Although the State is correct that Pruss did not have a reasonable expectation of privacy in the forest land surrounding his campsite, the interior of Pruss's hooch was not an open field. Police officers acting without a warrant are entitled to the same intrusion as a reasonably respectful citizen. State v. Christensen, 131 Idaho 143, 147, 953 P.2d 583, 587 (1998). A reasonably respectful citizen would not make an uninvited entry into another's tent pitched on public lands. Although the police could certainly have walked up to Pruss's hooch and while doing so could have lawfully observed anything in plain view, the open

Page 814

[157 Idaho 407] fields doctrine would not justify their entry into the hooch.

Pruss, 145 Idaho at 628, 181 P.3d at 1236. The courts below and the State rely largely on the language above, distinguishing between the interior of Pruss's hooch and the public land surrounding it. Beck does not distinguish Pruss. Instead, as noted, Beck attempts to focus the analysis on whether some area surrounding the tent should be considered curtilage, even though further out from the tent may be open fields.

In United States v. Basher, 629 F.3d 1161 (9th Cir. 2011), the Ninth Circuit Court analyzed questions regarding the existence of curtilage incident to a campsite and reasonable expectation of privacy. The officers arrived at the tent and verbally asked the defendant and his son to exit the tent. The officers did not enter the tent. In rejecting Basher's argument that the seizure occurred inside the curtilage of the campsite, the Ninth Circuit explained " [c]lassifying the area outside of a tent in a National Park or National Forest lands campsite as curtilage would be very problematic." Id. at 1169. Unlike traditional homes, a tent located within a dispersed campsite is open to the public and exposed. Id. Further, " [w]hile [the Dunn ] factors can be employed with reasonable certainty in the urban residential environment, the analysis does not necessarily carry over to most camping contexts. Parkland campsites often have layouts that are vague or dispersed, and individuals often camp in areas that are not predetermined campsites." Id. The Court ultimately concluded:

In the case at bar, Basher was staying in a dispersed, or undeveloped camping area. It appears that Basher's camp was visible from the developed camping area where the officers had stayed the previous night. Therefore, we hold that there was no expectation of privacy in the campsite, and that the area outside of the tent in these circumstances is not curtilage.

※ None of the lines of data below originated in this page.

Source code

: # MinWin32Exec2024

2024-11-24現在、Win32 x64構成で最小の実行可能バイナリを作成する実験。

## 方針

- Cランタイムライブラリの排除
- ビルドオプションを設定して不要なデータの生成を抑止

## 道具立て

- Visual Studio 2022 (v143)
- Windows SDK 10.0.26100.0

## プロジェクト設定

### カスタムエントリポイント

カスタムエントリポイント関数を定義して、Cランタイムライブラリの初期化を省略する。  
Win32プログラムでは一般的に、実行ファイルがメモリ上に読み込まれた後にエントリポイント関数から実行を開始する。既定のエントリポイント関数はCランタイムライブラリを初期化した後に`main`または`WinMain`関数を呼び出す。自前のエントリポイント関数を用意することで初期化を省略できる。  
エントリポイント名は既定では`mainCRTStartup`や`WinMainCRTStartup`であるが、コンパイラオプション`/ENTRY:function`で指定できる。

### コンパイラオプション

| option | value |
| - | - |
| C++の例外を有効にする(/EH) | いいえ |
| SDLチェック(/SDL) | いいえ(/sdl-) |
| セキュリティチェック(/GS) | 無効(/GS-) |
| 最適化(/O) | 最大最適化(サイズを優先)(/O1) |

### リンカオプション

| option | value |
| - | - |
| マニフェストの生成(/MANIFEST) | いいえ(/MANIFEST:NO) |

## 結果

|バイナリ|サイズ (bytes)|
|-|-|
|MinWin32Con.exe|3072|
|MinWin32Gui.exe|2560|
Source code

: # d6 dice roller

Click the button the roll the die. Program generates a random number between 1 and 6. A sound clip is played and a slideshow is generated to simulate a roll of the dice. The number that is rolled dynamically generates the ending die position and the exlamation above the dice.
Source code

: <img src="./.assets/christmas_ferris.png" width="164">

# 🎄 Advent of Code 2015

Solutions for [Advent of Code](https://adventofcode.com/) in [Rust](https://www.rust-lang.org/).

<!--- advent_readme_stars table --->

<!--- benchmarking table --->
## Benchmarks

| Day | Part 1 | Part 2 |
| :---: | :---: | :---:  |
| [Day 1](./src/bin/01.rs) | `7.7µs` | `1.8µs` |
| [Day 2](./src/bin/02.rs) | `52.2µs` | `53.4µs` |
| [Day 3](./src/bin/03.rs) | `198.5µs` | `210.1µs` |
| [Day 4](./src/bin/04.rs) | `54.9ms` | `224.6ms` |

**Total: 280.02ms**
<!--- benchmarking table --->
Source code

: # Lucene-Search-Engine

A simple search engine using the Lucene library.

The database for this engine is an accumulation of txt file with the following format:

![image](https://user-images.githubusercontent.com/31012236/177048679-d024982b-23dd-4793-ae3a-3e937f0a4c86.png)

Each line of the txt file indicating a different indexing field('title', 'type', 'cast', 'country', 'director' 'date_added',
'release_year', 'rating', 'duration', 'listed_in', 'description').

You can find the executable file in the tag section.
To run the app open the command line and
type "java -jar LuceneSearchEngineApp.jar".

We agree with the Basher Court's analysis. Beck, however, argues Basher is distinguishable because individual campsites in this case were discernable from other campsites. The deputy testified that one could differentiate between individual campsites. However, the ranger testified that the campsites were not defined campsites. The ranger specifically testified that " on the downstream side of Macks Creek, we have three reserve-able campsites that are defined. Beyond that it's all open camping, and people camp very close to each other, people basically just move in and camp wherever they feel." We do not read in Basher that the dispersed or undeveloped nature of the campsites referenced was the underpinning of its analysis. Nonetheless, here, the magistrate noted that " anybody could pass through that camp; anybody could be headed to the boat dock. It's not private, it's just not private." Contrary to identifying a defined area, the magistrate viewed the campsite as open field. Therefore, we hold that there was no expectation of privacy in the campsite, and that the area outside of the tent in these circumstances is not curtilage.[3]

B. Miranda Warnings

Beck argues his statements should be suppressed because the deputy did not inform him of his Miranda rights before questioning him about the paraphernalia. The requirement for Miranda warnings is triggered by custodial interrogation. State v. Medrano, 123 Idaho 114, 117, 844 P.2d 1364, 1367 (Ct.App. 1992). The State does not dispute

Page 815

[157 Idaho 408] that the questioning constituted interrogation; thus, the only relevant inquiry is whether Beck was in custody when he made the pre- Miranda statements. The United States Supreme Court equated custody with a person being deprived of his or her freedom by the authorities in any significant way. Miranda v. Arizona, 384 U.S. 436, 478, 86 S.Ct. 1602, 16 L.Ed.2d 694 (1966). This test has evolved to define custody as a situation where a person's freedom of action is curtailed to a degree associated with formal arrest. Berkemer v. McCarty, 468 U.S. 420, 440, 104 S.Ct. 3138, 82 L.Ed.2d 317 (1984); State v. Myers, 118 Idaho 608, 610, 798 P.2d 453, 455 (Ct.App. 1990). The initial determination of custody depends on the objective circumstances of the interrogation, not on the subjective views harbored by either the interrogating officers or the person being questioned. Stansbury v. California, 511 U.S. 318, 323, 114 S.Ct. 1526, 128 L.Ed.2d 293 (1994). To determine if a suspect is in custody, the only relevant inquiry is how a reasonable person in the suspect's position would have understood his or her situation. Berkemer, 468 U.S. at 442; Myers, 118 Idaho at 611, 798 P.2d at 456.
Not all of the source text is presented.